The bushmeat trade has been considered a significant threat to the resources of indigenous peoples and to animal populations in the forests of Central and West Africa for a longtime, but until now there hasn’t been much attention focused on the African savannas. This is partly because there is a common misconception that the illegal hunting there is only on a small-scale, and is just for subsistence.

“Motivated by a growing concern about the impacts of illegal hunting and the bushmeat trade in these savannas, Panthera, the Zoological Society of London and the Wildlife Conservation Society organized a workshop in Johannesburg, South Africa attended by key wildlife experts to identify the drivers of illegal hunting and the bushmeat trade, and the interventions necessary to mitigate these issues.”

As a result a new report was created, “Illegal Hunting and the Bush-Meat Trade in Savanna Africa: Drivers, Impacts and Solutions to Address the Problem.” The report is the first to provide a truly comprehensive overview of the effects caused by the bushmeat trade and illegal hunting in the savannah.

“Dramatically more effort, focus and resources need to be invested to address the illegal hunting and the bushmeat trade. In the absence of such an effort, one of Africa’s most valuable resources, the continent’s wildlife and comparative advantage, will wane rapidly and disappear from many areas,” says Dr. Peter Lindsey, the lead author and Panthera’s Lion Program Policy Initiative Coordinator.

The report confirmed that the illegal hunting of bushmeat is quickly becoming one of the most significant threats to ecosystems in several countries. There will be drastic changes if it continues; the extinction of many local populations even in ‘protected’ areas, large reductions in the territory of protected areas, and a complete collapse and extinction of whole ecosystems and populations. And the report noted, that as animal populations begin to dwindle it will become more and more difficult to ‘protect’ the last populations, the pressures on those populations greatly increasing.

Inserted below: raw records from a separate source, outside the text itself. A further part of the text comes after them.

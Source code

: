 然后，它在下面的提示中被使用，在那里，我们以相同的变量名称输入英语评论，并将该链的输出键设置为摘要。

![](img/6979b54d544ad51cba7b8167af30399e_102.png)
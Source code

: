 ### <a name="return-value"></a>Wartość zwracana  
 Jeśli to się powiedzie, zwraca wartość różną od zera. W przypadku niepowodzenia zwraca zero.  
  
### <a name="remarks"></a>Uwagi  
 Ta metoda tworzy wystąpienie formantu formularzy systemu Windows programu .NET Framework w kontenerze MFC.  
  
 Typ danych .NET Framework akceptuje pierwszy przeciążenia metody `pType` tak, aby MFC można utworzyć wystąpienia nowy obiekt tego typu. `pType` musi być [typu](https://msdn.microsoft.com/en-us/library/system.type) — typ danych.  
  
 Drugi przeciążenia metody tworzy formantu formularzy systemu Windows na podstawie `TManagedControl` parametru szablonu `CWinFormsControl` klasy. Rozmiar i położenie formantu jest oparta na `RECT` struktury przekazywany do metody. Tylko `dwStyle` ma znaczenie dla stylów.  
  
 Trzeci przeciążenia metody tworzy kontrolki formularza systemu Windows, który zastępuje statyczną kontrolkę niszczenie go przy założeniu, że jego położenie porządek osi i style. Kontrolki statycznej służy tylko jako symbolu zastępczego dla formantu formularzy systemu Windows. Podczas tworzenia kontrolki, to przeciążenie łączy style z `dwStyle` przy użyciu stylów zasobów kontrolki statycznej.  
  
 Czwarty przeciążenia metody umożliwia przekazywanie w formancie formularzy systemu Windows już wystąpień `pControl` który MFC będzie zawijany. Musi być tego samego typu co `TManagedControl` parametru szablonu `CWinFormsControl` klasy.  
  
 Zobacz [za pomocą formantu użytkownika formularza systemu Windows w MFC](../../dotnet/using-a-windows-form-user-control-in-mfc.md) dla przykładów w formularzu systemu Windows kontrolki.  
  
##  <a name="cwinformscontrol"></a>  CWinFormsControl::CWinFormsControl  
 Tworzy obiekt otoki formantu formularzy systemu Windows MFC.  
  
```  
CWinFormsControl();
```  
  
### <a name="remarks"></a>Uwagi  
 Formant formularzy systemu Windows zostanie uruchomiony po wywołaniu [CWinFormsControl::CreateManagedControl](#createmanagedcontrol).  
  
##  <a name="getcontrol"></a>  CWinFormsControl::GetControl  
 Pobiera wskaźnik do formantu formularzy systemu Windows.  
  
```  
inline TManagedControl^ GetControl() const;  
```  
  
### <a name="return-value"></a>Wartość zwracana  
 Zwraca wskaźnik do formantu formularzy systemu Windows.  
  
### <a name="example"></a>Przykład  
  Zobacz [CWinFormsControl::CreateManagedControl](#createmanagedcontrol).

“Along with these damning ecological impacts, the report shows that the bushmeat trade imparts serious negative economic and social impacts on indigenous peoples and local communities. According to the report, the bushmeat trade is foreclosing options for developing wildlife-based tourism and other forms of wildlife-based land use in many areas, threatening a primary potential driver for economic growth and the generation of employment for local communities.”

“Furthermore, the report highlights the impact of the bushmeat trade on food security within local communities. While the bushmeat trade currently contributes to household protein needs in many local regions, the practice is not sustainable, due to wasteful and unselective hunting methods, and a lack of regulation of harvest. By contrast, the report explains that regulated legal hunting of wildlife has the potential to sustainably generate massive quantities of meat protein for local households.”

The report also goes into detail about the specifics of the illegal bushmeat trade. Noting that snaring, which is the most common illegal hunting method, has one of the most severe impacts on wildlife because of it’s uncontrolled nature. Snaring frequently kills endangered animals, but also simply maims many animals that are too large to be killed by it, leaving them severely wounded but still living.

In its conclusion, the report provides a number of potential ‘solutions’ to limit the damage that the illegal bushmeat trade is causing. These include: ensuring the retention of wilderness areas kept far away from human populations, setting up ways for local communities to benefit from wildlife in legal and sustainable ways, improving the protection of wildlife and better enforcing relevant laws, creating alternative sources of work and food, and reducing the availability of the wire that is used to create common snares.